[Start of section]

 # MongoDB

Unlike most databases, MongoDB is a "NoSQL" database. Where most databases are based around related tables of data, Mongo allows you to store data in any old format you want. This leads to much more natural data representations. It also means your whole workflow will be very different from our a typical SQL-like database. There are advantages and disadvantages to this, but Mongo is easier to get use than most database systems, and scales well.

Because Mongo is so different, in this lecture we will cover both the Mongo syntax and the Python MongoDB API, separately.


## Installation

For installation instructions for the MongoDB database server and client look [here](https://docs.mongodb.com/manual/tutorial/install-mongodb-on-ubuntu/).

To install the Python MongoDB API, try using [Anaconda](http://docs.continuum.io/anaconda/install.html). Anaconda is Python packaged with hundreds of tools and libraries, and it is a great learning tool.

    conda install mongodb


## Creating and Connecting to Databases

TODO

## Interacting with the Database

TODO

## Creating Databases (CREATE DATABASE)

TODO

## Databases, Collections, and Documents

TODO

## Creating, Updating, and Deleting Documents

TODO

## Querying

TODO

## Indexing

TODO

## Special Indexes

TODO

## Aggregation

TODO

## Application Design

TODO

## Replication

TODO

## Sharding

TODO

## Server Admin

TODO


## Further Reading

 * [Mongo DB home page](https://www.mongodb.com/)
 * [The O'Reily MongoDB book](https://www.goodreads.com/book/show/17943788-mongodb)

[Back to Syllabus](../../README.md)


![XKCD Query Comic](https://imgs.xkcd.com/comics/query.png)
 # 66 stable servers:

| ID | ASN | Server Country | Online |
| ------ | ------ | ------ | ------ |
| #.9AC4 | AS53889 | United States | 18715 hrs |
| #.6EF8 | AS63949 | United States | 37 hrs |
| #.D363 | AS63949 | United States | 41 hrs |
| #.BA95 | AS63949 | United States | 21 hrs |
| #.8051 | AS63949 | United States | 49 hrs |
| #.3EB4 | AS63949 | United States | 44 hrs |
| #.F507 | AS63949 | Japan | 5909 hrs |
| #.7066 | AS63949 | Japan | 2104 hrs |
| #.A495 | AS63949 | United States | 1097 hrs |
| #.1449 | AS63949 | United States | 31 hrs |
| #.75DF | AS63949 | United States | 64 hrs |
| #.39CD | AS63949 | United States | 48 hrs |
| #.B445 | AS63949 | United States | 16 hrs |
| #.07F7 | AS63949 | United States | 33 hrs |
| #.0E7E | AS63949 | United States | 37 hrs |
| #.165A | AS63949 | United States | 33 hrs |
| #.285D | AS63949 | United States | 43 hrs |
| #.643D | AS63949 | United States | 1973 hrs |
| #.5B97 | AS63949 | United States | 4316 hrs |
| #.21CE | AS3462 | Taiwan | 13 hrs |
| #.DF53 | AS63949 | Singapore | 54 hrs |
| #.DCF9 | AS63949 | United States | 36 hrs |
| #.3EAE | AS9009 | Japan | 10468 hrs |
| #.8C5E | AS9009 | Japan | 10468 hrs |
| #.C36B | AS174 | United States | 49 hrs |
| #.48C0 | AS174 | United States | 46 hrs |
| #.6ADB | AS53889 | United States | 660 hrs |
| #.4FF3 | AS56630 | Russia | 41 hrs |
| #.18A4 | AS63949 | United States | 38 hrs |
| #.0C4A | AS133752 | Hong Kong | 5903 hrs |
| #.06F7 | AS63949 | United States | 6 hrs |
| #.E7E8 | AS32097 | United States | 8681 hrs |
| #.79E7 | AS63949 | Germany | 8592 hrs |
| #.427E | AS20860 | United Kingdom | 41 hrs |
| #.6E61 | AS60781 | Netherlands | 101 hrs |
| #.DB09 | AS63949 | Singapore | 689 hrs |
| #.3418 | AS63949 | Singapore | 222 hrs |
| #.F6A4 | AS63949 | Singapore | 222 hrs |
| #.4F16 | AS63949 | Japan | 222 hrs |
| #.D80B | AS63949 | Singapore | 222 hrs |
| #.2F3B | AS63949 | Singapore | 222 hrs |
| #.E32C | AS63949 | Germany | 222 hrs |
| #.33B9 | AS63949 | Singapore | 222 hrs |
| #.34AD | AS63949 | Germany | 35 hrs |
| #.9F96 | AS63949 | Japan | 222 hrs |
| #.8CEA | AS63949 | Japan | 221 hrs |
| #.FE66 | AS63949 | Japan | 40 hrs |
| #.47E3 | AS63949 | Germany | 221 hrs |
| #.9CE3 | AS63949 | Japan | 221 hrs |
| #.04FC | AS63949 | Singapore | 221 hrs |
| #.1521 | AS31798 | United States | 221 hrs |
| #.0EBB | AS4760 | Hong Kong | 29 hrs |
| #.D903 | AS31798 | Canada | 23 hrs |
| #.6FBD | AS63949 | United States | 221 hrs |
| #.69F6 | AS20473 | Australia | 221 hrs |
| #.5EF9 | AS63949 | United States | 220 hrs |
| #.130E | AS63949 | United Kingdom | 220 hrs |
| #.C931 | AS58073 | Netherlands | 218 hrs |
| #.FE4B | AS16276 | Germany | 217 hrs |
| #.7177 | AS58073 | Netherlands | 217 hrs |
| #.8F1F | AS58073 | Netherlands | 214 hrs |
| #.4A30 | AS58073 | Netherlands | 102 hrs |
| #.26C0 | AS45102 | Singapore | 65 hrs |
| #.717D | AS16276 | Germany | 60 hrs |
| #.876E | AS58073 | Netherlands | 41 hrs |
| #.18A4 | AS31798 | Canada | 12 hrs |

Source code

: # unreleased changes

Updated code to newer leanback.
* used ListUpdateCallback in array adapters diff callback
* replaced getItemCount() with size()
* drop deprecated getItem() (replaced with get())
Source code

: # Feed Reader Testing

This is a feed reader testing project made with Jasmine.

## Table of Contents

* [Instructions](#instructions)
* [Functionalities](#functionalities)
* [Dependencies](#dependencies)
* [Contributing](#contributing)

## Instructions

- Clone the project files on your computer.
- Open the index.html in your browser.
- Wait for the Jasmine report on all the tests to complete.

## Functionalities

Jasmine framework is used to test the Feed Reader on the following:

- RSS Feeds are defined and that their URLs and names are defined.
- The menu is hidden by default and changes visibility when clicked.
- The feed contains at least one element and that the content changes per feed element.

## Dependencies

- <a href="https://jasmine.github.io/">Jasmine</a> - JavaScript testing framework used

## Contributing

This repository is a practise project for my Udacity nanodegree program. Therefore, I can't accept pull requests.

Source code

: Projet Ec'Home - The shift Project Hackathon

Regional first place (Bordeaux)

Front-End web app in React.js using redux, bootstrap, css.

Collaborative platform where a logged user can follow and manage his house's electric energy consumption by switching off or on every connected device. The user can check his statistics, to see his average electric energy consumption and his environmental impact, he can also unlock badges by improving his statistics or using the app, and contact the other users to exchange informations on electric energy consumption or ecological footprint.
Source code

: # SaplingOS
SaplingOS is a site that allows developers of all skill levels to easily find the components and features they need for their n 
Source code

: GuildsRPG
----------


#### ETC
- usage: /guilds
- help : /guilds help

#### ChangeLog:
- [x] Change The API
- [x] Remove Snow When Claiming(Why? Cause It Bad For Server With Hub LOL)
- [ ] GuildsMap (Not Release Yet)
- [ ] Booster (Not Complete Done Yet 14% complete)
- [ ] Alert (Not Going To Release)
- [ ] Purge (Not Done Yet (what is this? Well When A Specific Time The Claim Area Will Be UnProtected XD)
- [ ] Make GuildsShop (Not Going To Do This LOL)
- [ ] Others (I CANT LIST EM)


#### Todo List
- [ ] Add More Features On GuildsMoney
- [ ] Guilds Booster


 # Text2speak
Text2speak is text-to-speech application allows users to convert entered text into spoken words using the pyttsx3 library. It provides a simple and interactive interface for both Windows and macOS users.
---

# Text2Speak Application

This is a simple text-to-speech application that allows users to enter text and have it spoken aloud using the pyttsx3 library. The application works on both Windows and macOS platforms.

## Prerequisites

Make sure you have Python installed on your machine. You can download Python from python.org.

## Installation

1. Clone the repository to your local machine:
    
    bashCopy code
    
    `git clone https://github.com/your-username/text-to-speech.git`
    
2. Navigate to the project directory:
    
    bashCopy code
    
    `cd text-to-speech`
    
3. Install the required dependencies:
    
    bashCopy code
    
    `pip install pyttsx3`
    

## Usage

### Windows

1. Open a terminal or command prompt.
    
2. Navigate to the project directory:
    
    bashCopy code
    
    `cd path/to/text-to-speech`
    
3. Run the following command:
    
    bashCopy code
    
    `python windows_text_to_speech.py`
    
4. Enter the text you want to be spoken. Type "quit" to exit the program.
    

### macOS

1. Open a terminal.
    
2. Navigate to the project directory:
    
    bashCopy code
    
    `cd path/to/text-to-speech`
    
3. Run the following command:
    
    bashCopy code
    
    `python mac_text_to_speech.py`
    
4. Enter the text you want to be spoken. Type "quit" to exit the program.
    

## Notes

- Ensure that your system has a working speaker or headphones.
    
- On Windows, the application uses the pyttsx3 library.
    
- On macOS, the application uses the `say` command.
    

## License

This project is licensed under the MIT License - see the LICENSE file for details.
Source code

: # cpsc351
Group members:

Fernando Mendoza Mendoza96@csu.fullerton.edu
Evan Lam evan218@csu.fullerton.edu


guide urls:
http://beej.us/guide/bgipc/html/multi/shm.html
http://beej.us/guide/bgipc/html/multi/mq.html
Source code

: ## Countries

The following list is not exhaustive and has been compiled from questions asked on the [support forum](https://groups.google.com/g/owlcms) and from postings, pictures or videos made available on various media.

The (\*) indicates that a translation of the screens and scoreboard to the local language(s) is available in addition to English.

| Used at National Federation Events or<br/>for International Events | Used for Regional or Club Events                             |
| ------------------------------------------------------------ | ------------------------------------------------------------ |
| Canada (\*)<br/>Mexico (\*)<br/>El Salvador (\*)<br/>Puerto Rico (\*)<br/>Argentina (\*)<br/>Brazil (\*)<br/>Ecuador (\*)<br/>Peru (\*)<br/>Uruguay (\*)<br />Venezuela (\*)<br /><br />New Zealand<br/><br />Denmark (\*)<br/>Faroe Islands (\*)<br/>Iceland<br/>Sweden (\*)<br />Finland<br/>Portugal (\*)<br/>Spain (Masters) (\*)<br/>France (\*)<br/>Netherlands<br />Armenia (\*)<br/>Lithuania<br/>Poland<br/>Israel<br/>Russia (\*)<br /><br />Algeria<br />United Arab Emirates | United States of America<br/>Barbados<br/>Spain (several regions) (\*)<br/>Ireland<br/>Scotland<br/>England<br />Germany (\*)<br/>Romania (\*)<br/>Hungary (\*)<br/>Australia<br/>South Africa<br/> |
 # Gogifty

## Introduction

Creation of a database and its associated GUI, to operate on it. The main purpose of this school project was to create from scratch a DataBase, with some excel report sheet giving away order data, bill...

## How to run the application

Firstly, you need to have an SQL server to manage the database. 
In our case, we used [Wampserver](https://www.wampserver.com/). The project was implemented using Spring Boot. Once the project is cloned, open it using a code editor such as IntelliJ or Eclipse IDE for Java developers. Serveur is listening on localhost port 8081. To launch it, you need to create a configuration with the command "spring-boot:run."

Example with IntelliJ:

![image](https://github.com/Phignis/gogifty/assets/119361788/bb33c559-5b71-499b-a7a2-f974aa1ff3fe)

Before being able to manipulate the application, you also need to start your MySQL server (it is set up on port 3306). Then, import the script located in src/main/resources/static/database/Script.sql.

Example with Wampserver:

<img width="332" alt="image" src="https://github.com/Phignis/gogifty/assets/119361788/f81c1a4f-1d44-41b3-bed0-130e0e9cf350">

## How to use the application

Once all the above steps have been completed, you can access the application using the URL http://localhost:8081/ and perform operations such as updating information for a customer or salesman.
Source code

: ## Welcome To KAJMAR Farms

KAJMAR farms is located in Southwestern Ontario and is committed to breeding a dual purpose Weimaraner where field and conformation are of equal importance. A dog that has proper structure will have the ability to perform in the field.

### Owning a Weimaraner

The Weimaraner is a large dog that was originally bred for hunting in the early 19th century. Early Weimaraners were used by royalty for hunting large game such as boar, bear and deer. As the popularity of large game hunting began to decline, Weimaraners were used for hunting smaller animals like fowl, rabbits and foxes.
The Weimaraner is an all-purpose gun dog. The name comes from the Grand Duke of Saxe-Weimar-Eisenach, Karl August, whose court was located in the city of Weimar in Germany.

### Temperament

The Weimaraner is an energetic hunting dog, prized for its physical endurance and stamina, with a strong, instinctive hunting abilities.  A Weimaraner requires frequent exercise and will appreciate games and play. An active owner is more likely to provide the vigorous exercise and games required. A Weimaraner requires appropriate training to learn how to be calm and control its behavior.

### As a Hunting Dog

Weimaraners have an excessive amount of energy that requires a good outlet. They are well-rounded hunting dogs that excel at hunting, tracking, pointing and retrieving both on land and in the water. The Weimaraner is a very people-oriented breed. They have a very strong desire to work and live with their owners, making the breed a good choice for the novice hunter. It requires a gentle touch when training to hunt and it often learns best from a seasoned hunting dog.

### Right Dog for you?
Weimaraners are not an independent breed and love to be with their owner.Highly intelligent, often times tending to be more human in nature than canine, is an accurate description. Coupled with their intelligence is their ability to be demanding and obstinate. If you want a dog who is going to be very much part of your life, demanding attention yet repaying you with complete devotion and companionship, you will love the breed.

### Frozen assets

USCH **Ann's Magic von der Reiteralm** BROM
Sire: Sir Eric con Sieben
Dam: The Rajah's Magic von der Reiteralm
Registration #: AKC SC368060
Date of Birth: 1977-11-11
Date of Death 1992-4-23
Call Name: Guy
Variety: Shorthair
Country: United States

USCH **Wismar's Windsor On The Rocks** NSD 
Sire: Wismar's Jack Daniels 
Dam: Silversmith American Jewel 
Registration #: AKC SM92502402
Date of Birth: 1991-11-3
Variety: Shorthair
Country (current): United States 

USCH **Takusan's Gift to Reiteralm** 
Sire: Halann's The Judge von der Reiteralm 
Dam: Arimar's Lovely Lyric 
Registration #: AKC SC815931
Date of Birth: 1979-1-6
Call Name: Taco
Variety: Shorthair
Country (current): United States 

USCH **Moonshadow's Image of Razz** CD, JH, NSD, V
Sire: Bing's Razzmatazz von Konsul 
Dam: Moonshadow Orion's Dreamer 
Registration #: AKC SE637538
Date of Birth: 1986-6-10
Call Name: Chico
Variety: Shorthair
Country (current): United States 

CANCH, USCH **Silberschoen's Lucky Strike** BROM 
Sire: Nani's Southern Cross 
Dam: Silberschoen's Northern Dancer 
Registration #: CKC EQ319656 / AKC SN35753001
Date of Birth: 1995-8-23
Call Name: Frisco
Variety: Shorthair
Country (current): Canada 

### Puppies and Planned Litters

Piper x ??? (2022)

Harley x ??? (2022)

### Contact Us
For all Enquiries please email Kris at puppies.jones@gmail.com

[End of section]

I'd like the number of lines in the listing above that contain the string "Documents", and only the number.

2